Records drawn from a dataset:
§
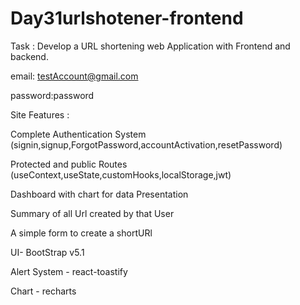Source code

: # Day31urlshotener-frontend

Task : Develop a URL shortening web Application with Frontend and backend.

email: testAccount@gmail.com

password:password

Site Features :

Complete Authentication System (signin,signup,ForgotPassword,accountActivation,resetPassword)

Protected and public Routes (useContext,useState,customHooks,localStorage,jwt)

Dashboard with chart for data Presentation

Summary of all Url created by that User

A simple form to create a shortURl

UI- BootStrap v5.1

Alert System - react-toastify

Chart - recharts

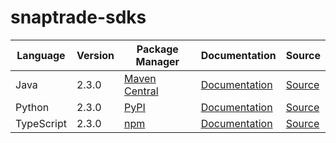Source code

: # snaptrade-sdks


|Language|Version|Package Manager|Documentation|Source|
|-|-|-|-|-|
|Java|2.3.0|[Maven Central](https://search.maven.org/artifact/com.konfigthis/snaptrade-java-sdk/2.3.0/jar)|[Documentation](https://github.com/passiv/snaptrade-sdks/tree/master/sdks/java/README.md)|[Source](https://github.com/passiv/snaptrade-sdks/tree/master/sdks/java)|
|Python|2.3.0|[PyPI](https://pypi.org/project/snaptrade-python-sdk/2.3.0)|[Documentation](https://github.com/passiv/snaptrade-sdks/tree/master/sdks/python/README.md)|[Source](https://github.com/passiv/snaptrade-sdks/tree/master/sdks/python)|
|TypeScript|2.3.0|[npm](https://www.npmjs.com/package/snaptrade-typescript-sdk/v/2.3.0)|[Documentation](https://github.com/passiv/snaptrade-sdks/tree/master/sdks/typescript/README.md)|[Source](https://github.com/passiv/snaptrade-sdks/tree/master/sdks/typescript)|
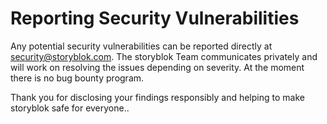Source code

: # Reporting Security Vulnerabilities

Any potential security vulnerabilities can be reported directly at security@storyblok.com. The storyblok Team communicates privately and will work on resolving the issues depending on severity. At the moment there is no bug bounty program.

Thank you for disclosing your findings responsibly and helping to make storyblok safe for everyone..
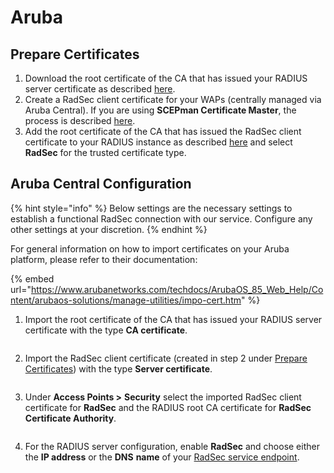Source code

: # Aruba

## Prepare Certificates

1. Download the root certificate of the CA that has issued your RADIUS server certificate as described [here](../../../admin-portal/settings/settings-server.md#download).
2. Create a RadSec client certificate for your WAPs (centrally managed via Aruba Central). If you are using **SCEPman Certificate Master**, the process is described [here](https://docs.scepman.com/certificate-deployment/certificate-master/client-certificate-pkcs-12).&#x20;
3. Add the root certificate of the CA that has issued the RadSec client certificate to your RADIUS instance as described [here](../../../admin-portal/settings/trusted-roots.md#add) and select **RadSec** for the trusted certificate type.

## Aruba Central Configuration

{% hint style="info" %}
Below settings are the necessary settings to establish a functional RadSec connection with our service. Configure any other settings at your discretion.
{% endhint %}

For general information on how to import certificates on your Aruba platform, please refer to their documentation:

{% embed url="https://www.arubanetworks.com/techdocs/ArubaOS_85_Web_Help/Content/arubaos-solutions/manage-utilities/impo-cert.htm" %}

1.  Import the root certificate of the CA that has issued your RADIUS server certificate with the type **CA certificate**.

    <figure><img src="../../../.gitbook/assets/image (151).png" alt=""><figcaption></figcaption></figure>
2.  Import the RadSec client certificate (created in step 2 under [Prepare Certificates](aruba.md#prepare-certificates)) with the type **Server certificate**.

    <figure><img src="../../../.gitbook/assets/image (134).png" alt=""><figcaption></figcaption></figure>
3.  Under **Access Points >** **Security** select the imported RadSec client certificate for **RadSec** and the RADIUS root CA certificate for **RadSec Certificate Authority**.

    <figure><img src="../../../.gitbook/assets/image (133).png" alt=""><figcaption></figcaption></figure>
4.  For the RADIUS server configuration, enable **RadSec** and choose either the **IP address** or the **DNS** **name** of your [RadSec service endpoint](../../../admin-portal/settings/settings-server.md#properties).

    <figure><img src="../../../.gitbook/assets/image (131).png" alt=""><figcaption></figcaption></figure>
§
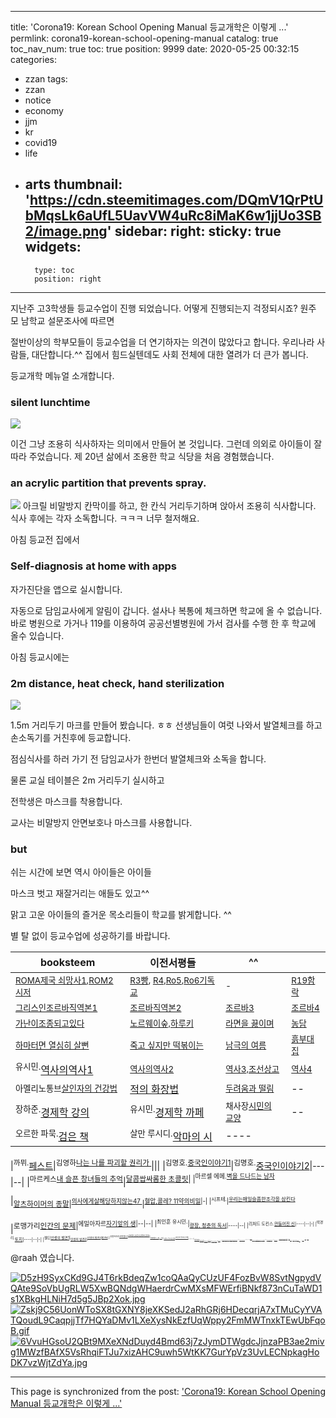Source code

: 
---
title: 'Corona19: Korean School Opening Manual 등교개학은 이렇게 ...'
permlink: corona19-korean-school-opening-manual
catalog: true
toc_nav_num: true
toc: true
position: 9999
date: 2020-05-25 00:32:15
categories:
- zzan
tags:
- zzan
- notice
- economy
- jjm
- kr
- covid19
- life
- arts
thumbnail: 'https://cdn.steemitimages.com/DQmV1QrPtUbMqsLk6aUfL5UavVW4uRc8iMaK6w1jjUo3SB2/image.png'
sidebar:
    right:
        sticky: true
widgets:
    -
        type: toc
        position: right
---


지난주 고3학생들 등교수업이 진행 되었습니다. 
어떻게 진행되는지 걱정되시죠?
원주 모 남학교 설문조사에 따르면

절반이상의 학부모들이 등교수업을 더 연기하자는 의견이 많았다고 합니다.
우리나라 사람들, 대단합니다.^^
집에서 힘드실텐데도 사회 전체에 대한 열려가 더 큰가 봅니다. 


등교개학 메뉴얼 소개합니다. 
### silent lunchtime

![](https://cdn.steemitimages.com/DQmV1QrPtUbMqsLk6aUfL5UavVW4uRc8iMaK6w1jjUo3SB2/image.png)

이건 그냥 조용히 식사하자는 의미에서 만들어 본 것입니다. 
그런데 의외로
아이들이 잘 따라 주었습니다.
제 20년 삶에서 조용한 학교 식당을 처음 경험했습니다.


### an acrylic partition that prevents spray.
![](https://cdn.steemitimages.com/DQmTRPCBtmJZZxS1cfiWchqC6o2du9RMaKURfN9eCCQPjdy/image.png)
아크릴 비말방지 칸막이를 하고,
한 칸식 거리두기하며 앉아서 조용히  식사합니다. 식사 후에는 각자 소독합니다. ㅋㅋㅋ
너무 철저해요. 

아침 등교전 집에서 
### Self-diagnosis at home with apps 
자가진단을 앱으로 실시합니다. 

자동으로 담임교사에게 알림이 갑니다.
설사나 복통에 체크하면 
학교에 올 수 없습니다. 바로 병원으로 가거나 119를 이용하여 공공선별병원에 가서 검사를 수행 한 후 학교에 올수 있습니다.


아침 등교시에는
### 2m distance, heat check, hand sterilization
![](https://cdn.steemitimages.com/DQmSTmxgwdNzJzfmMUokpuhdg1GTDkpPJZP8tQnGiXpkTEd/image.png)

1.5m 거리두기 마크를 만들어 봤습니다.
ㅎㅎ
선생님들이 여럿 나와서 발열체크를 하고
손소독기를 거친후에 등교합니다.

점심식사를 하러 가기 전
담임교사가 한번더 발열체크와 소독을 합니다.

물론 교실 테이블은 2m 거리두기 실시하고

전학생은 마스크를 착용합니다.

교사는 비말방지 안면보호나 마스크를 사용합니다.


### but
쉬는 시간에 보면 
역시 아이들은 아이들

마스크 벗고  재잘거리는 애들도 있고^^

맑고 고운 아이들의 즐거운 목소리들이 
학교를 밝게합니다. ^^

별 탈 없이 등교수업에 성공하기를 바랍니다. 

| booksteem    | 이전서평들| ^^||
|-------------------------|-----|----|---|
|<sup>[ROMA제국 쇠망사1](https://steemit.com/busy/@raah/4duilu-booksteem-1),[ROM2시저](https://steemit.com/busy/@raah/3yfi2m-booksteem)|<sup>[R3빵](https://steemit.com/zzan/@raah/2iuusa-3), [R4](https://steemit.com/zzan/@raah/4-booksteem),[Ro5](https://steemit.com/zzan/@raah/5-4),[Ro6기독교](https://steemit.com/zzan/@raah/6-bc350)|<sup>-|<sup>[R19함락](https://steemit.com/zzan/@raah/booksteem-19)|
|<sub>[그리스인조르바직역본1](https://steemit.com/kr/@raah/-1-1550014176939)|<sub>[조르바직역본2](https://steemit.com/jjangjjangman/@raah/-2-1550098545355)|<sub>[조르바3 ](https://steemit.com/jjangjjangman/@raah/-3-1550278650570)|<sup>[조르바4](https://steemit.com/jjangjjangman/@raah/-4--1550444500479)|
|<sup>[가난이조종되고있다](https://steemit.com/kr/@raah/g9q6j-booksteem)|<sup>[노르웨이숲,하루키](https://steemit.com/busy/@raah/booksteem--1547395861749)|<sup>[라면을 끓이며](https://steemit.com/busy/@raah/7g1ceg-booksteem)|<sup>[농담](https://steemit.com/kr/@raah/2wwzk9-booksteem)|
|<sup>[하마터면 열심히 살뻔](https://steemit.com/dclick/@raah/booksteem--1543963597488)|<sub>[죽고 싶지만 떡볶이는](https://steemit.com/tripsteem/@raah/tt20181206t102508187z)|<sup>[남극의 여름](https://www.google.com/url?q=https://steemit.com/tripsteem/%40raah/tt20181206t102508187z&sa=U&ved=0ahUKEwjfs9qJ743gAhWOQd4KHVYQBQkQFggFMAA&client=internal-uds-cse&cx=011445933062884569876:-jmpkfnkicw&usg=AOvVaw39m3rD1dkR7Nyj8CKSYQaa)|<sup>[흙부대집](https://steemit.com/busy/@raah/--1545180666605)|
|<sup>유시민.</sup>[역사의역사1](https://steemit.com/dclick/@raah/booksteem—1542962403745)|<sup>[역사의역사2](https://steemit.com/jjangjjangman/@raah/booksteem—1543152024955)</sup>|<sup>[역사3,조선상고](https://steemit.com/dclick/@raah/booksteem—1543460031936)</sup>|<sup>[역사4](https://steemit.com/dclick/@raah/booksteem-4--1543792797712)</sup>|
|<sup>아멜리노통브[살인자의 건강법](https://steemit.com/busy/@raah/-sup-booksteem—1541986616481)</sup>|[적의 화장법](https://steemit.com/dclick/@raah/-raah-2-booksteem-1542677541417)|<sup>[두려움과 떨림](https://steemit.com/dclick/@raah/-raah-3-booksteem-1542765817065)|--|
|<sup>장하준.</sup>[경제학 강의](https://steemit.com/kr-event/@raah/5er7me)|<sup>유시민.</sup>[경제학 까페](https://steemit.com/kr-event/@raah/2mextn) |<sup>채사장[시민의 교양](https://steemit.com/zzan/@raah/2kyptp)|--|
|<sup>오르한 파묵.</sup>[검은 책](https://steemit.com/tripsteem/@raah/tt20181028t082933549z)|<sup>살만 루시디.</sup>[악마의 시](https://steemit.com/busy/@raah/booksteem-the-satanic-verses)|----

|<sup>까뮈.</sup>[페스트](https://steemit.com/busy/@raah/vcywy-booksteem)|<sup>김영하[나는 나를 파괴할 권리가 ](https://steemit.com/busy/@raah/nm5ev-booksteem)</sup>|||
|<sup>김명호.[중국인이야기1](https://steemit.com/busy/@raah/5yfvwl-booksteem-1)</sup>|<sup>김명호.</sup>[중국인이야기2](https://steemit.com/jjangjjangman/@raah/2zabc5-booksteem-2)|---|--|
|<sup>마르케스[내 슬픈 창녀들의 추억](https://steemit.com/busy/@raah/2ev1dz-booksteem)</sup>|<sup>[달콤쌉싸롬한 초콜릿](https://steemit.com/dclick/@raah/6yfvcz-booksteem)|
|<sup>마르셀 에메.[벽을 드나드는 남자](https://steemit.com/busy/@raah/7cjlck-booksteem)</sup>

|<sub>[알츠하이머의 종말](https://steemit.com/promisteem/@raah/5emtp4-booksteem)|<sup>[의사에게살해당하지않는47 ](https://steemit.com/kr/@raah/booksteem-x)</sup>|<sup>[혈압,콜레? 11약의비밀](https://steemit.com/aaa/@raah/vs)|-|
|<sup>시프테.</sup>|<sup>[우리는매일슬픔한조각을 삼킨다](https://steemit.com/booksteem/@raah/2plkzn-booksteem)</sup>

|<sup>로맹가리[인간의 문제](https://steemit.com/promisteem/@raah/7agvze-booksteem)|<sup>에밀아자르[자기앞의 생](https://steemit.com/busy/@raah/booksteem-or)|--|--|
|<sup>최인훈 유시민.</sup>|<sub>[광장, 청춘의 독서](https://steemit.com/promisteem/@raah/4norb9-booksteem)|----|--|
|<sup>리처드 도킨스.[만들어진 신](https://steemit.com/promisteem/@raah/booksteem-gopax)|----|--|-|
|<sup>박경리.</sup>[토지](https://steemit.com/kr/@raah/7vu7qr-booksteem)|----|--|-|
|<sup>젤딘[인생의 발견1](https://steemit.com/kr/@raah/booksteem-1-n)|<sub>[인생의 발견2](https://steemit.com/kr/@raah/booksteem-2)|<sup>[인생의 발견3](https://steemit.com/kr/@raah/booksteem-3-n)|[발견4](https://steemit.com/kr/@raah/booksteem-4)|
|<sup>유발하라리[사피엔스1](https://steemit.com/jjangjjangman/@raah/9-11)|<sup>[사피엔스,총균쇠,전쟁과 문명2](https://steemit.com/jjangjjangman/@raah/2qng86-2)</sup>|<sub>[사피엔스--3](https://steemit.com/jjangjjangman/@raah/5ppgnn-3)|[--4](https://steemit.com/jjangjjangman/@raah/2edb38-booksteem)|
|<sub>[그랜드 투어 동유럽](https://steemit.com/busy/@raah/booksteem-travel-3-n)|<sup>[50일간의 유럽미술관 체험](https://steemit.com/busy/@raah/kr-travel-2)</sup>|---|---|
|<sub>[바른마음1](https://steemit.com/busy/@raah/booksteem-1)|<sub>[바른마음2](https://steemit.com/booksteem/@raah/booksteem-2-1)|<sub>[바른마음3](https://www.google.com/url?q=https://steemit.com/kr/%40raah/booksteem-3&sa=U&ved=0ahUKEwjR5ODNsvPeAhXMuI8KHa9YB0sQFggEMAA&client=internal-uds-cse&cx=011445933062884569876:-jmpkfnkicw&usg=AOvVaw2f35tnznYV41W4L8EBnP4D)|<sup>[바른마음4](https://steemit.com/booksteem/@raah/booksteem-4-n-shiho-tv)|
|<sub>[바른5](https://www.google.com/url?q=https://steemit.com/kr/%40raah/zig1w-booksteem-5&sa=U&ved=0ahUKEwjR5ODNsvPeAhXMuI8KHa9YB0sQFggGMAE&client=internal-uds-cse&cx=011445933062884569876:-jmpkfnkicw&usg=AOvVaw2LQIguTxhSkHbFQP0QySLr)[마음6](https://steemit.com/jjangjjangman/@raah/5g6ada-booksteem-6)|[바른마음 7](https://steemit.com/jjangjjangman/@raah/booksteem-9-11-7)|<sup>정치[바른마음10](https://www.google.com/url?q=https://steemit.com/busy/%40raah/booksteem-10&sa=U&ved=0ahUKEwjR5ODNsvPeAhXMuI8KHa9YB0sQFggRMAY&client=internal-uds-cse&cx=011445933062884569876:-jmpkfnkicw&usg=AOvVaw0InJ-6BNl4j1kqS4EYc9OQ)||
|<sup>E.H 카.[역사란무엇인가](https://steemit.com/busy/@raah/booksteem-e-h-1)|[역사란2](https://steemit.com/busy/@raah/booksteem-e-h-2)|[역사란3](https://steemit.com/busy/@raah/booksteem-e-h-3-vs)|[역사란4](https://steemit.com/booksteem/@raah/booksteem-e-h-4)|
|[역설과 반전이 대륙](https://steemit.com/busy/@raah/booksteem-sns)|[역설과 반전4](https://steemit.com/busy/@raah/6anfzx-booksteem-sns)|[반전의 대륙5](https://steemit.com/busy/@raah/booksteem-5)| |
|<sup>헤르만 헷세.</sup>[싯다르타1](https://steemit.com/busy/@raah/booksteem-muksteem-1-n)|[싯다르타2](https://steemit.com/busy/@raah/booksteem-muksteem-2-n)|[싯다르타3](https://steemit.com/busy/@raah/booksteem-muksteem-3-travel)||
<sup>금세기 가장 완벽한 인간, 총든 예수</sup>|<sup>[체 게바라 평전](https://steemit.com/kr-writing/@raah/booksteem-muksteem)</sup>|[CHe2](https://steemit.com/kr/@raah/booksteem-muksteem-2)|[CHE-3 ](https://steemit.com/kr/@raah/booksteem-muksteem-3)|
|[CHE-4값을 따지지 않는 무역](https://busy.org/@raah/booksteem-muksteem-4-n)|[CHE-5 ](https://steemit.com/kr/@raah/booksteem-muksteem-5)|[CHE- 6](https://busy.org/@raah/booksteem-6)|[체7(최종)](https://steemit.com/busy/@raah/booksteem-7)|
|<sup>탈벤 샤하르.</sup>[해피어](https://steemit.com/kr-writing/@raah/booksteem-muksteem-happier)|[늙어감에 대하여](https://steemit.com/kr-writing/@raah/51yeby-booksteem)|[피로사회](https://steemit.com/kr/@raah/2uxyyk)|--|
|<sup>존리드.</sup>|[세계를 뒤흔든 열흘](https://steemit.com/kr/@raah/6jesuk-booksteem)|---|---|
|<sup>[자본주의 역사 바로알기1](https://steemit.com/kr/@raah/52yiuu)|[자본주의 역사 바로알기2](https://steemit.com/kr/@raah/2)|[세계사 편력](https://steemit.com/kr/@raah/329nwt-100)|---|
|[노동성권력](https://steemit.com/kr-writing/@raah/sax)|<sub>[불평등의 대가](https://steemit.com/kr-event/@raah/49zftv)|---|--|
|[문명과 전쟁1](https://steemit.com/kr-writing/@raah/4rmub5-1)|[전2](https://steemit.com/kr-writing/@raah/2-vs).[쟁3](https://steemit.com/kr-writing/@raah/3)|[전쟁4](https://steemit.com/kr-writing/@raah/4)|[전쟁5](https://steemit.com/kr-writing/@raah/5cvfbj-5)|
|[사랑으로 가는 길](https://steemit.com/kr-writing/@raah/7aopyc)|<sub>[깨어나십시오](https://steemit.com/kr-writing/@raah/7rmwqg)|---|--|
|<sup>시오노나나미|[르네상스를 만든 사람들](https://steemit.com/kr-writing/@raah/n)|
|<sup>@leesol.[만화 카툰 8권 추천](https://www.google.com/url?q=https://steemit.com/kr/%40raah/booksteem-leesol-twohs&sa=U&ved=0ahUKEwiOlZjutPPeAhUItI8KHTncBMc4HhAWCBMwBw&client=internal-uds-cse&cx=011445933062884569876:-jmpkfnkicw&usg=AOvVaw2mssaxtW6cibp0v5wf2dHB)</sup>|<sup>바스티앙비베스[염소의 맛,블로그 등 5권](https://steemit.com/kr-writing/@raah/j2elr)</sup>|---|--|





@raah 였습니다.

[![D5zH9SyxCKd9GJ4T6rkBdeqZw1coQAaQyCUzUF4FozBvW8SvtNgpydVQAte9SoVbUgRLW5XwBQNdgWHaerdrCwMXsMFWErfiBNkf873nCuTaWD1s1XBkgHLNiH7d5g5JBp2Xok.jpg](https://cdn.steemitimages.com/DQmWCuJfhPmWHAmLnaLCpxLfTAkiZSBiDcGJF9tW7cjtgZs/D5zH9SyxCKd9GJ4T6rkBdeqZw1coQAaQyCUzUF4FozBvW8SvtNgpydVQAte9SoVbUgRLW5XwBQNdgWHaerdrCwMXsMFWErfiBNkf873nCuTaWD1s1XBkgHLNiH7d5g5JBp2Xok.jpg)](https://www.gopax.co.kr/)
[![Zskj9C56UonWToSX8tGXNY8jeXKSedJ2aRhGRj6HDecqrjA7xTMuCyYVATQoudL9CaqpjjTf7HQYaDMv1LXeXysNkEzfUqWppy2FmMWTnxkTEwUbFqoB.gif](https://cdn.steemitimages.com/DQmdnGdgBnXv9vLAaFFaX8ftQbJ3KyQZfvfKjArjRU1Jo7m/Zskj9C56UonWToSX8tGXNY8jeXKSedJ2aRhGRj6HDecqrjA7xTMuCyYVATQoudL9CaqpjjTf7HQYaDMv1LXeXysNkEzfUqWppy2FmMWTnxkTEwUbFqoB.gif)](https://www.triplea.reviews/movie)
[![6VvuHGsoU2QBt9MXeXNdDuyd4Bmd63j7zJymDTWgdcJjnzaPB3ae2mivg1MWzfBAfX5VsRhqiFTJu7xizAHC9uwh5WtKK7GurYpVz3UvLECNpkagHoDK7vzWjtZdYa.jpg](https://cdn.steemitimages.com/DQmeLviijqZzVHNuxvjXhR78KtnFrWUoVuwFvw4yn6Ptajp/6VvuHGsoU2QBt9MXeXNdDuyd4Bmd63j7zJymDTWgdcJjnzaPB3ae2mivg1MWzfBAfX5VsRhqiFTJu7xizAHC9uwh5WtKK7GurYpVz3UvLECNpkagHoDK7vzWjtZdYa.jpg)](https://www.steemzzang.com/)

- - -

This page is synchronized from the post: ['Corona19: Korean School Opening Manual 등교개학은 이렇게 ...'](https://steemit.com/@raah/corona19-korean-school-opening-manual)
§
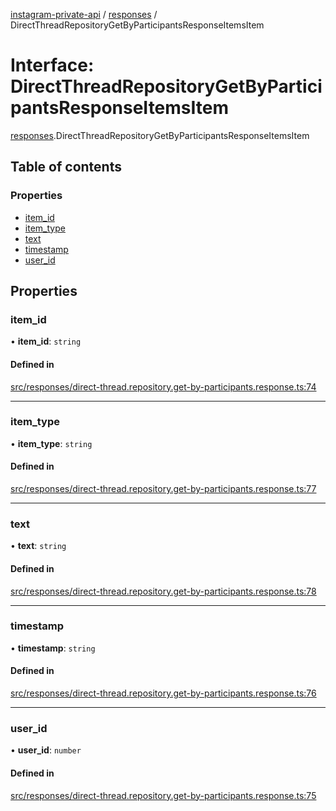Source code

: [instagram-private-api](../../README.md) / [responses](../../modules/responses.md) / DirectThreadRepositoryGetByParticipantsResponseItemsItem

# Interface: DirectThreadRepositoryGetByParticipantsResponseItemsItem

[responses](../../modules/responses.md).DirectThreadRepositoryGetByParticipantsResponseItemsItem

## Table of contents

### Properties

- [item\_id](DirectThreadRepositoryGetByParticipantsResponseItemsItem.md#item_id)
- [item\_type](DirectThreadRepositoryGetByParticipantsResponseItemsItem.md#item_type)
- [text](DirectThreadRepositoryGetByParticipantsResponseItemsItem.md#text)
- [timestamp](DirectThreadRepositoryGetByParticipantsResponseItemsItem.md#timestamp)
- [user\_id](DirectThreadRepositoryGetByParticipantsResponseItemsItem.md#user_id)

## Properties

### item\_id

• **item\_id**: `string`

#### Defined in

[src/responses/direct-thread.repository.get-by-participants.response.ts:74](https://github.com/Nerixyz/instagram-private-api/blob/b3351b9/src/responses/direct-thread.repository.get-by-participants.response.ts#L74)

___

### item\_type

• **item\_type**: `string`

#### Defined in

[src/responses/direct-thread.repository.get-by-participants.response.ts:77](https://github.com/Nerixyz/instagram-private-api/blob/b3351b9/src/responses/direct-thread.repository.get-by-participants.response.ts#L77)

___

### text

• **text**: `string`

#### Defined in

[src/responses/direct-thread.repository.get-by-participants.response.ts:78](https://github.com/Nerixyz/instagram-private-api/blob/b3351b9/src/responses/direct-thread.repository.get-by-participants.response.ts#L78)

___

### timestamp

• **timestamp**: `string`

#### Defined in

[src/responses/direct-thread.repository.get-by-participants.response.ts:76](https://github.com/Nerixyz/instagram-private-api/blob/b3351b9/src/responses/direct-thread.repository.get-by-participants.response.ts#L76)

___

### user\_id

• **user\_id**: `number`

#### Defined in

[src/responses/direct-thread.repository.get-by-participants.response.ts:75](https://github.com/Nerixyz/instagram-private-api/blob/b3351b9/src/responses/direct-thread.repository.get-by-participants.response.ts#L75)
§
The problem: Show all lines above holding the word "admin".

Response below:
1. Download the root certificate of the CA that has issued your RADIUS server certificate as described [here](../../../admin-portal/settings/settings-server.md#download).
3. Add the root certificate of the CA that has issued the RadSec client certificate to your RADIUS instance as described [here](../../../admin-portal/settings/trusted-roots.md#add) and select **RadSec** for the trusted certificate type.
4.  For the RADIUS server configuration, enable **RadSec** and choose either the **IP address** or the **DNS** **name** of your [RadSec service endpoint](../../../admin-portal/settings/settings-server.md#properties).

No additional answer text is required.